The Action: For a Die Hard scenario film to work, it would suggest that going bigger would be the worst decision one could make in regards to the action, but Harlin blows it all up in a surprisingly enjoyable fashion. While Dulles isn’t exactly compact, the director keeps everything remarkably close quarters and suspenseful.
Chaos was contained in the first film, and that remains true in Die Hard 2, but on a larger scale. This is first seen when John finds the villainous plan taking its first steps in the luggage sorting area, in which the arena is much wider than almost everything in the first film but loaded with more impressive stunts and a sense of clarity that benefits from its expansion. As far as the gunfights go, there are more participants and repercussions that never come at the cost of vulnerability.
Pyrotechnics make up for a much bigger percentage of the action in Die Hard 2 than in the first, and in a rare result for a sequel, that wasn’t a bad move. Stuart and his men aren’t imbeciles, as they have plans to destroy almost everything that could be used against them, including a communication antenna, the airport’s guiding lights, and eventually an entire 747 just to prove a point. Harlin treats these sequences equally as spectacle and catastrophe, making every blow up as punchy as possible.

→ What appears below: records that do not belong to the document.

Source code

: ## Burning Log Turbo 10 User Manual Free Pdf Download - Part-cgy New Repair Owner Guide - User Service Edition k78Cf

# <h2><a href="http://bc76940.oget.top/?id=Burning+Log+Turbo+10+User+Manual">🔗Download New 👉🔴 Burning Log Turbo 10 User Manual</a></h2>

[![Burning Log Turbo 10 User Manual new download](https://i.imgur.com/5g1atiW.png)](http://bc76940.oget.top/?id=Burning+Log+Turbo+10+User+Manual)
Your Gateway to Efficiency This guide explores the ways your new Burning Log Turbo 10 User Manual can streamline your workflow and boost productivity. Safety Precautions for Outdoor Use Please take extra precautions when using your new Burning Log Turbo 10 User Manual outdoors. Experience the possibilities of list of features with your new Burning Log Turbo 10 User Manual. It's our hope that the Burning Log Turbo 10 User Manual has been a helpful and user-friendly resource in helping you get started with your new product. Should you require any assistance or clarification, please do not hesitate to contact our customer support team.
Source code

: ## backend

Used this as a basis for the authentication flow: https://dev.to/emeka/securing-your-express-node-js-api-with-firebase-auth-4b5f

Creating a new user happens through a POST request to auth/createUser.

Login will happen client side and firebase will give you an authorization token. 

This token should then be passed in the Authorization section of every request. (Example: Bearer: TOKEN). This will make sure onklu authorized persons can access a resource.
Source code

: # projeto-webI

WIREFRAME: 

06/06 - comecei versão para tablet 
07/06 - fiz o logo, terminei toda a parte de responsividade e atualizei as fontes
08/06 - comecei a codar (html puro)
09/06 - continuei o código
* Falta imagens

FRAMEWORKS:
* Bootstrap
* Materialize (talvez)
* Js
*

Of course, there’s the one thing no one can account for: John McClane. Die Hard 2’s script makes sure to give him a few moments of blue-collar ingenuity that are far less probable than anything he came up with in the first but are still satisfying, such as a way to traverse the airport and a couple of deus ex-machinas along the way. Nothing is quite as visceral as it was in the first film but Die Harder is just as kinetic and exciting.
The Technics: With a bigger budget and the creation of some new technology comes to a wider final product. Even with some new bells and whistles, there’s a comforting level of similarity in the construction of Die Hard 2, which is staged as well as one could hope without the original director’s involvement.
Maintaining a lot of design decisions from the first is a major reason why both movies can be watched back-to-back, whereas all of the other sequels don’t gel with the precedent Die Hard and Die Harder set. Michael Kamen (Band of Brothers, Pink Floyd: The Wall) returned to add new cues to his previous score, going bigger while still nodding to the excellent theme of the first; and while Jan de Bont didn’t return to lens the movie, cinematographer Oliver Wood (Morbius, Rudy) did a good job of replicating the flowing shots and informative stills of his predecessor.
Harlin’s direction couldn’t’ve hoped to match McTiernan’s, but he did a solid job in keeping the sequel snappy, as the runtime is about 15 minutes shorter than the original and paced accordingly. With then new tricks like live-action compositing over a matte painting being used a few times, as well as a few more explosives here and there, the sequel has a few more tricks up its sleeve that make it stand out above other actioners from the time to. It’s a slick piece of popcorn entertainment.
Calling Die Hard 2: Die Harder more of the same isn’t an incorrect statement, but it is an overly dismissive one. It doesn’t have an all-time villain or a wholly original plot, but it packs a punch with characters, action, wit, and technical prowess, i.e.; where it counts.